VISA runs shopping trials using iPhones and rumors circulate about NFC capability in the next version of Apple’s iPhone.
If email, Web surfing, Facebook, and Angry Birds haven’t been enough to make our lives revolve around our smartphones, thanks to near-field communication (NFC), we will soon be able to use our mobile devices for access control or paying for our shopping as well.
VISA is running several trial projects in Europe and Australia, together with local mobile phone networks and national banks. In the European trial, the consumers attach a small wireless device onto their iPhones and download Visa’s app. The consumers can then make purchases by simply launching the app on their iPhone.
In Australia, the system works with PayWave terminals that have been installed at over 20,000 retail stores around the country. To make a payment – under 100 Australian dollars – the user needs to launch a PayWave app and then activate the payment.
“Mobile payments already exist in emerging markets, and with the global economy that we live in, that development will surely reach the US as well. The emerging markets are my canary in the coal mine,” says Trish Dorsey, senior vice president at TNS, a research and consultancy company.
The canary is alive and well. Based on the company’s patent applications, Apple has been rumored to have NFC capability in the next version of their iPhone. NFC is seen as the next big step towards mobile payments.
Apple-oriented consumers
Should Apple get into the NFC game, it might be able to change it completely, just like it’s changed the mobile device and the tablet markets – as well as the music player market.
“I wouldn’t put it past them to launch another game changer.

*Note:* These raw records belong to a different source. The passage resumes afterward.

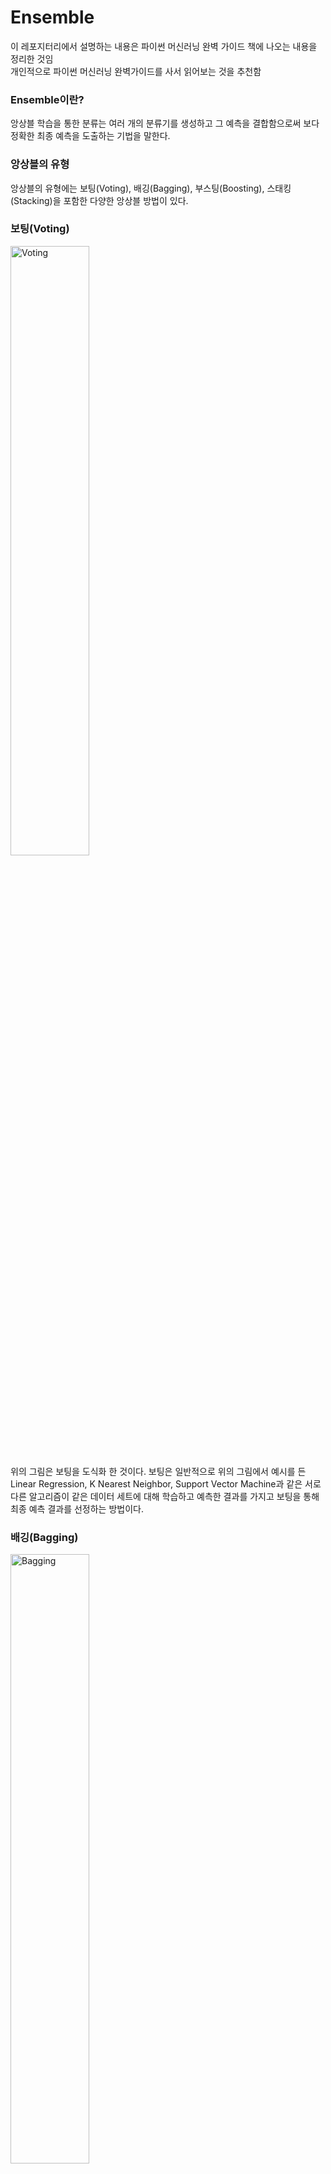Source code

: # Ensemble
이 레포지터리에서 설명하는 내용은 파이썬 머신러닝 완벽 가이드 책에 나오는 내용을 정리한 것임<br>
개인적으로 파이썬 머신러닝 완벽가이드를 사서 읽어보는 것을 추천함
### Ensemble이란?
앙상블 학습을 통한 분류는 여러 개의 분류기를 생성하고 그 예측을 결합함으로써 보다 정확한 최종 예측을 도출하는 기법을 말한다.
### 앙상블의 유형
앙상블의 유형에는 보팅(Voting), 배깅(Bagging), 부스팅(Boosting), 스태킹(Stacking)을 포함한 다양한 앙상블 방법이 있다.
### 보팅(Voting)
<img src="https://cdn.discordapp.com/attachments/701041011174015006/701123105283768390/unknown.png" title="Voting" alt="Voting" width="50%"></img><br>
위의 그림은 보팅을 도식화 한 것이다. 보팅은 일반적으로 위의 그림에서 예시를 든 Linear Regression, K Nearest Neighbor, Support Vector Machine과 같은 서로 다른 알고리즘이 같은 데이터 세트에 대해 학습하고 예측한 결과를 가지고 보팅을 통해 최종 예측 결과를 선정하는 방법이다.
### 배깅(Bagging)
<img src="https://cdn.discordapp.com/attachments/701041011174015006/701127163759558696/unknown.png" title="Bagging" alt="Bagging" width="50%"></img><br>
위의 그림은 배깅을 도식화 한 것이다. 배깅은 부트스트래핑 분할 방식으로 샘플링된 데이터 세트를 여러개의 단일 ML 알고리즘(결정 트리 등)으로 개별 예측한 결과를 보팅을 통해서 최종 예측 결과를 선정하는 방법이다. 여기서 부트스트래핑(Bootstrapping) 분할 방식이란 개별 분류기에게 원본 학습 데이터에서 데이터를 샘플링해서 추출하는 방식을 말한다. 데이터를 샘플링할 때에는 데이터가 중첩되는 것을 허용하기 때문에 10000개의 데이터를 10개의 분류기가 나누더라도 각 1000개의 데이터 내에 중복된 데이터가 있을 수 있다. 대표적인 알고리즘으로 랜덤 포레스트가 있다.
### 보팅 유형
위에 설명한 보팅과 배깅은 보팅을 통해 최종 예측 결과를 선정한다고 했다. 이 보팅 방법에는 두 가지가 있는데 바로 하드 보팅과 소프트 보팅이다.
#### 하드 보팅(Hard Voting)
<img src="https://cdn.discordapp.com/attachments/701041011174015006/701247146292412436/unknown.png" title="Hard Voting" alt="Hard Voting" width="50%"></img><br>
하드 보팅을 이용한 분류는 다수결 원칙과 비슷하다. 예측한 결괏값들 중 다수의 분류기가 결정한 예측값을 최종 보팅 결괏값으로 선정하는 것이다. 위의 그림을 예로 들면 분류기들이 레이블을 1로 예측한게 총 3개, 2로 예측한게 총 1개이고, 따라서 레이블 값 1을 최종으로 보팅한다.
#### 소프트 보팅(Soft Voting)
<img src="https://cdn.discordapp.com/attachments/701041011174015006/701248556664750180/unknown.png" title="Soft Voting" alt="Soft Voting" width="50%"></img><br>
소프트 보팅은 분류기들의 레이블 값 결정 확률을 모두 더하고 이를 평균해서 이들 중 확률이 가장 높은 레이블 값을 최종 보팅 결괏값으로 선정한다. 위의 그림을 예로 들자면 레이블이 1일 확률은 (0.7 + 0.2 + 0.8 + 0.9) / 4 = 0.65가 되고 레이블이 2일 확률은 (0.3 + 0.8 + 0.2 + 0.1) / 4 = 0.35가 된다. 따라서 레이블이 1일 확률이 더 높기 때문에 레이블 값 1을 최종으로 보팅한다. 일반적으로 하드 보팅보다 소프트 보팅이 예측 성능이 좋아서 더 많이 사용한다.
### 부스팅(Boosting)
<img src="https://cdn.discordapp.com/attachments/701041011174015006/701138056308326441/unknown.png" title="AdaBoosting" alt="AdaBoosting"></img><br>
위의 그림은 부스팅 알고리즘 중 하나인 AdaBoost를 학습하는 과정을 도식화 한 것이다. 위의 그림을 볼 때, 동그라미가 처진 것은 잘못 분류된 것이고 기호의 크기는 가중치와 비례해서 보면 된다. 부스팅은 여러 개의 분류기가 순차적으로 학습을 수행하되, 앞에서 학습한 분류기가 예측이 틀린 데이터에 대해서는 올바르게 예측할 수 있도록 다음 분류기에게 는 가중치(weight)를 부여하면서 학습과 예측을 진행하는 것이다. 예측 성능이 뛰어나 앙상블 학습을 주도하고 있으며 대표적인 부스팅 알고리즘으로 그래디언트 부스트, XGBoost, LightGBM이 있다.
### 스태킹(Stacking)
<img src="https://cdn.discordapp.com/attachments/701041011174015006/701252540305637457/unknown.png" title="Stacking" alt="Stacking" width="50%"></img><br>
위의 그림은 스태킹을 도식화 한 것이다. 스태킹은 개별 알고리즘으로 예측을 하고, 그 예측한 데이터를 최종적인 메타 데이터 세트로 만들어 별도의 ML 알고리즘으로 최종 학습을 수행하고 테스트 데이터를 기반으로 다시 최종 예측을 수행하는 방법이다. 스태킹은 개별적인 여러 알고리즘을 서로 결합해 예측 결과를 도출한다는 점에서 배깅 및 부스팅과 공통점을 갖고 있다. 하지만 개별 알고리즘으로 예측한 데이터를 기반으로 다시 예측을 수행한다는 차이점을 갖고 있다.<br>
&nbsp;스태킹은 두 종류의 모델을 필요로 한다. 첫 번째는 개별적인 기반 모델이고, 두 번째는 이 개별 기반 모델의 예측 데이터를 학습 데이터로 만들어 학습하는 최종 메타 모델이다. 여기서 메타 모델이라 함은 개별 모델의 예측된 데이터 세트를 다시 기반으로 하여 학습하고 예측하는 방식을 사용하는 모델을 말한다. 스태킹 모델의 핵심은 여러 개별 모델의 예측 데이터를 각각 스태킹 형태로 결합해 최종 메타 모델의 학습용 피처 데이터 세트와 테스트용 피처 데이터 세트를 만드는 것이다.<br>
&nbsp;스태킹을 형실 모델에 적용하는 경우는 그렇게 많지 않지만, 캐글과 같은 대회에서 조금이라도 성능 수치를 높여야 할 경우 자주 사용된다. 스태킹을 적용할 때에는 개별 모델의 개수는 2~3개로는 예측 성능 향상이 힘들어 모델의 개수가 많이 필요하다고 한다. 또 스태킹을 적용한다고 해서 반드시 성능이 향상된다는 보장도 없다. 일반적으로 성능이 비슷한 모델을 결합해 좀 더 나은 성능 향상을 도출하기 위해 적용된다.<br>
&nbsp;스태킹의 과적합을 개선하기 위해 CV 세트 기반의 스태킹 모델을 사용하는데 **나중에 꼭 채워 넣겠다.**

Apple already has the hearts and minds of the consumers, and the trust for their products is already there, as evidenced by the fact that my 80-year-old mother uses an iPad,” says Dorsey.
“Apple is so phenomenal at creating a need where the consumer doesn’t know one exists,” she adds.
Apple isn’t the only one working with NFC. On the contrary, Nokia and Research in Motion, the company behind the Blackberry, announced a while back that they will include NFC in their future handsets.
Google is about to get in the game, too. Its Android operating system now supports NFC, and Samsung already has introduced several phones with built-in NFC. Google will also launch a trial of its own in selected US cities, installing thousands of special NFC compatible cash register systems at selected retail stores.
The latest information has Apple pushing their NFC launch to iPhone 6, due to “incomplete NFC standards” in the industry.
Mobile payments on the rise
However, the market is so lucrative that retailers are moving ahead even without Apple, and even without NFC.
According to In-Stat, a market intelligence company, the number of different forms of mobile payments will increase from the current 116 million to over 375 million in 2015.
Earlier this year, Starbucks announced its plans to roll out its barcode-based mobile payment service across the US.
“Starbucks is unwilling to wait for the NFC infrastructure in the US to reach critical mass before offering our customers the fastest way to pay,” says Chuck Davidson, Starbucks’ category manager for innovation in a press release.
“Starbucks will continue to explore NFC, but until a meaningful number of our customers have NFC-enabled mobiles, we remain focused on our current platform,” he adds.
Big strides are now being taken on all three fronts: the handset manufacturers, the network providers, and the point-of-sale facilitators.
In a statement from electronic payment technology company VeriFone, CEO Douglas G. Bergeron said: “The retail point of sale represents a point of convergence for smartphone-initiated payments, social networking and electronic coupons, but it won’t happen if retailers are expected, on faith, to absorb the costs of making it work.”
He says that “merchant resistance” is the biggest obstacle in NFC’s way. If mobile payments have to be easy for the consumers, they will have to be easy for the retailers, as well.
Also according to Bergeron, consumers won’t adopt a new payment solution until they can be confident that it is being widely accepted, and works at more than a few select retailers.
Apple’s iPhone might be the tipping point.
“Maybe that’s where Apple can come in with a solution and engage in a partnership with banks and network providers that will supply the last ten percent,” says Dorsey.